Numerous genomic methods developed over the past two decades have enabled the discovery and extraction of orthologous loci to help resolve phylogenetic relationships across various taxa and scales. Genome skimming (or low-coverage genome sequencing) is a promising method to not only extract high-copy loci but also 100s to 1000s of phylogenetically informative nuclear loci (e.g., ultraconserved elements [UCEs] and exons) from contemporary and museum samples. The subphylum Anthozoa, including important ecosystem engineers (e.g., stony corals, black corals, anemones, and octocorals) in the marine environment, is in critical need of phylogenetic resolution and thus might benefit from a genome-skimming approach. We conducted genome skimming on 242 anthozoan corals collected from 1886 to 2022. Using existing target-capture baitsets, we bioinformatically obtained UCEs and exons from the genome-skimming data and incorporated them with data from previously published target-capture studies. The mean number of UCE and exon loci extracted from the genome skimming data was 1837 ± 662 SD for octocorals and 1379 ± 476 SD loci for hexacorals. Phylogenetic relationships were well resolved within each class. A mean of 1422 ± 720 loci was obtained from the historical specimens, with 1253 loci recovered from the oldest specimen collected in 1886. We also obtained partial to whole mitogenomes and nuclear rRNA genes from >95% of samples. Bioinformatically pulling UCEs, exons, mitochondrial genomes, and nuclear rRNA genes from genome skimming data is a viable and low-cost option for phylogenetic studies. This approach can be used to review and support taxonomic revisions and reconstruct evolutionary histories, including historical museum and type specimens.

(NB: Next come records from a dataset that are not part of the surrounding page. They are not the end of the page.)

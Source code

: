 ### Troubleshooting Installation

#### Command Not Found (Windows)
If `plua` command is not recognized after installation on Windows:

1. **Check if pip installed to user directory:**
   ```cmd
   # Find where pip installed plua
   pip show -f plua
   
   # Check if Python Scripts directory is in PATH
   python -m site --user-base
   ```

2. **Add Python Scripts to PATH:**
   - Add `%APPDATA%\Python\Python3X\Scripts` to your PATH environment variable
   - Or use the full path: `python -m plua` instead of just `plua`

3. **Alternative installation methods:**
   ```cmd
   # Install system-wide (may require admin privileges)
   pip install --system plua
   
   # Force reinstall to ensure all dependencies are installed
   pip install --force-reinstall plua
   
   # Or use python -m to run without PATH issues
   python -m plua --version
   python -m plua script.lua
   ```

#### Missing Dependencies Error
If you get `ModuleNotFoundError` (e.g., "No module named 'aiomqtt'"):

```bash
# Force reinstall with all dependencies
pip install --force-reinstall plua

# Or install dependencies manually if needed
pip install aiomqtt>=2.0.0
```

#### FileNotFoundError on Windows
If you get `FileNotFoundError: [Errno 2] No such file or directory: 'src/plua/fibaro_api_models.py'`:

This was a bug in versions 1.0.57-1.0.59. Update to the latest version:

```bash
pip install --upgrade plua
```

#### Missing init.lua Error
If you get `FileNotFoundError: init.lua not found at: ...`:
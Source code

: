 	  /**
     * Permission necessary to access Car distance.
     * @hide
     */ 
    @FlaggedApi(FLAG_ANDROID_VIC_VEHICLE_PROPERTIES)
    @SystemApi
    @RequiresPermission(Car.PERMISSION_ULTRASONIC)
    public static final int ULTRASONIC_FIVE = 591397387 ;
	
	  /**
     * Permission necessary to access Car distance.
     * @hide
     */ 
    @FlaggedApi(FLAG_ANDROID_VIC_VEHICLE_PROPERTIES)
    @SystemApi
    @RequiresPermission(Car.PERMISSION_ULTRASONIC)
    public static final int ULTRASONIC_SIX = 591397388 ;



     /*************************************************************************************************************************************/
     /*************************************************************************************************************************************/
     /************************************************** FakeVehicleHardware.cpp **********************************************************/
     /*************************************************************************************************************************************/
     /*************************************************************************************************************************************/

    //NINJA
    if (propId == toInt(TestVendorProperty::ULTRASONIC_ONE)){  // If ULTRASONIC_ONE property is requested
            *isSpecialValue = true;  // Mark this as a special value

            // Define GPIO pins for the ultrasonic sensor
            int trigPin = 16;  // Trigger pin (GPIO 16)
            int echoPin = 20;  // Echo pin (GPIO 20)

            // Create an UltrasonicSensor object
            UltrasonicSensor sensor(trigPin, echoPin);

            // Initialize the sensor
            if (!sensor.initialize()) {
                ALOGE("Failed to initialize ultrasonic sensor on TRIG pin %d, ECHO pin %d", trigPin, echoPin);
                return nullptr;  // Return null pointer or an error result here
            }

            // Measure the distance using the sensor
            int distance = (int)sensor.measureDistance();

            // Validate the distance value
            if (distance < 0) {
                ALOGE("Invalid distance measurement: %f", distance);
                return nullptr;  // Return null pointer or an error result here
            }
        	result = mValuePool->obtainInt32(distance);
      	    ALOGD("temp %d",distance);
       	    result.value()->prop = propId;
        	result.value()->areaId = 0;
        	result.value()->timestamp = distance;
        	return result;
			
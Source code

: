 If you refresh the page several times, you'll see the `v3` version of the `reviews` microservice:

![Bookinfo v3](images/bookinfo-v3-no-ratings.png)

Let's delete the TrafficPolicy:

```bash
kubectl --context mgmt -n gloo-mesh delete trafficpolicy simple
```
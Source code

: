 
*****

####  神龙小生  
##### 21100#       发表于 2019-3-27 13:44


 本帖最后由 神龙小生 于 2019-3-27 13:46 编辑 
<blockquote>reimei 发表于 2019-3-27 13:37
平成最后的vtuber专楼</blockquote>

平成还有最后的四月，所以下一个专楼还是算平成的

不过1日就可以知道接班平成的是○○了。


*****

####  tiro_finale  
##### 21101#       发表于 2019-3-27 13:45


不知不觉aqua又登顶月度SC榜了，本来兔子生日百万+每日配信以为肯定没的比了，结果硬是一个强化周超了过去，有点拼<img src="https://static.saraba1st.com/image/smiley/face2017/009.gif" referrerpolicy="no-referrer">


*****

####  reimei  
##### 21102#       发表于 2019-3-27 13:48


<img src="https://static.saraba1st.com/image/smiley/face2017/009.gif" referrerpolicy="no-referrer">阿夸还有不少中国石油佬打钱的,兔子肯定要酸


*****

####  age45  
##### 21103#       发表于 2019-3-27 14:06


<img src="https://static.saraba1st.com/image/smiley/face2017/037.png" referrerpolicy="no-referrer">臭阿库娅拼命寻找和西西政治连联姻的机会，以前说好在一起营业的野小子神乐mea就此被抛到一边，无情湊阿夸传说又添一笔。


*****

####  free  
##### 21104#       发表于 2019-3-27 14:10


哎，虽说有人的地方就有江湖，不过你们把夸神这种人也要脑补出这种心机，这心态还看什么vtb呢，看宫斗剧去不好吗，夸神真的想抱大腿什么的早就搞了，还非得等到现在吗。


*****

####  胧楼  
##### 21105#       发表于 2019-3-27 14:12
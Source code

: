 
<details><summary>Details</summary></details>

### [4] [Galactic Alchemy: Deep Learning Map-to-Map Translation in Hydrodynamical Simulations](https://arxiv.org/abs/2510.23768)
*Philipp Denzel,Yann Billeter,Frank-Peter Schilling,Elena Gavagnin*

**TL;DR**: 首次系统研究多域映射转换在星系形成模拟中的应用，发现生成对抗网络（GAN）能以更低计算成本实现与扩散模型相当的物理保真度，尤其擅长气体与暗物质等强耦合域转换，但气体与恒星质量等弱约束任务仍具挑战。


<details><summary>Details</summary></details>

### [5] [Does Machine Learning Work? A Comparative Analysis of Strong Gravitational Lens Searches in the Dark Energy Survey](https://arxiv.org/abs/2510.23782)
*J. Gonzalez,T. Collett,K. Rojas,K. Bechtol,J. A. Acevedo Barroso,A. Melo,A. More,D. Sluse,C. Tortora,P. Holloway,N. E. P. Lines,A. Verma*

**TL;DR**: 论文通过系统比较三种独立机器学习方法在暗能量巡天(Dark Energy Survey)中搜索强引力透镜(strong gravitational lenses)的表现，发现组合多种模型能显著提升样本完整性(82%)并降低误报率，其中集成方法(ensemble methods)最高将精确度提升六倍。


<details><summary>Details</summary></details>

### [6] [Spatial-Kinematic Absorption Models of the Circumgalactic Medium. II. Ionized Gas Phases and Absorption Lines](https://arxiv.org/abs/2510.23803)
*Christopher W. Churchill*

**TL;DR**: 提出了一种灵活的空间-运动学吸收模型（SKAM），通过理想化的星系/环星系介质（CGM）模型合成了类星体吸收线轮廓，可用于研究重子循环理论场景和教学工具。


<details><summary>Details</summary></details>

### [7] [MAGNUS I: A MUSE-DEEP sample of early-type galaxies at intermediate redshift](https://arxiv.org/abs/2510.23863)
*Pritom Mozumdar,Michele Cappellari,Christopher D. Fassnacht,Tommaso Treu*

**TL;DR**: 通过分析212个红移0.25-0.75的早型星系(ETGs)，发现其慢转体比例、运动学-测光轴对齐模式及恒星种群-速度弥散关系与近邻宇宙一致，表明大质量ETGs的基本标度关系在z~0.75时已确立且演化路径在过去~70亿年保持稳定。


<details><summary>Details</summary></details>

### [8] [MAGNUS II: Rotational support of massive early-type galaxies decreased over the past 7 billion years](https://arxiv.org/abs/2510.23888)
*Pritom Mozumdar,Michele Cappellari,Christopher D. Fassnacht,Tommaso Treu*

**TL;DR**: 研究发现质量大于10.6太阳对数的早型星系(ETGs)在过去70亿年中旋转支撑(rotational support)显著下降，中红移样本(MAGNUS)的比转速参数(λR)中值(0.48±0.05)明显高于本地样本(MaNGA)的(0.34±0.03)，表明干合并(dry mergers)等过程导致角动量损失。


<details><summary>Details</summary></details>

在过去二十年中开发的众多基因组方法,使得直系同源基因座的发现和提取成为可能,有助于解决不同分类群和尺度下的系统发育关系。基因组浅层测序(或低覆盖度基因组测序)是一种很有前景的方法,它不仅能提取高拷贝基因座,还能从当代和博物馆样本中提取数百到数千个具有系统发育信息的核基因座(例如,超保守元件[UCEs]和外显子)。珊瑚虫亚纲包括海洋环境中的重要生态系统工程师(如石珊瑚、黑珊瑚、海葵和八放珊瑚),迫切需要解决其系统发育问题,因此可能会从基因组浅层测序方法中受益。我们对1886年至2022年收集的242种珊瑚虫纲珊瑚进行了基因组浅层测序。利用现有的目标捕获诱饵组,我们通过生物信息学方法从基因组浅层测序数据中获得了UCEs和外显子,并将它们与先前发表的目标捕获研究数据相结合。从基因组浅层测序数据中提取的八放珊瑚的UCE和外显子基因座的平均数为1837 ± 662 SD,六放珊瑚为1379 ± 476 SD基因座。每个纲内的系统发育关系都得到了很好的解析。从历史标本中平均获得了1422 ± 720个基因座,从1886年收集的最古老标本中获得了1253个基因座。我们还从超过95%的样本中获得了部分到完整的线粒体基因组和核rRNA基因。通过生物信息学方法从基因组浅层测序数据中提取UCEs、外显子、线粒体基因组和核rRNA基因,是系统发育研究中一种可行且低成本的选择。这种方法可用于审查和支持分类学修订,并重建进化历史,包括历史博物馆标本和模式标本。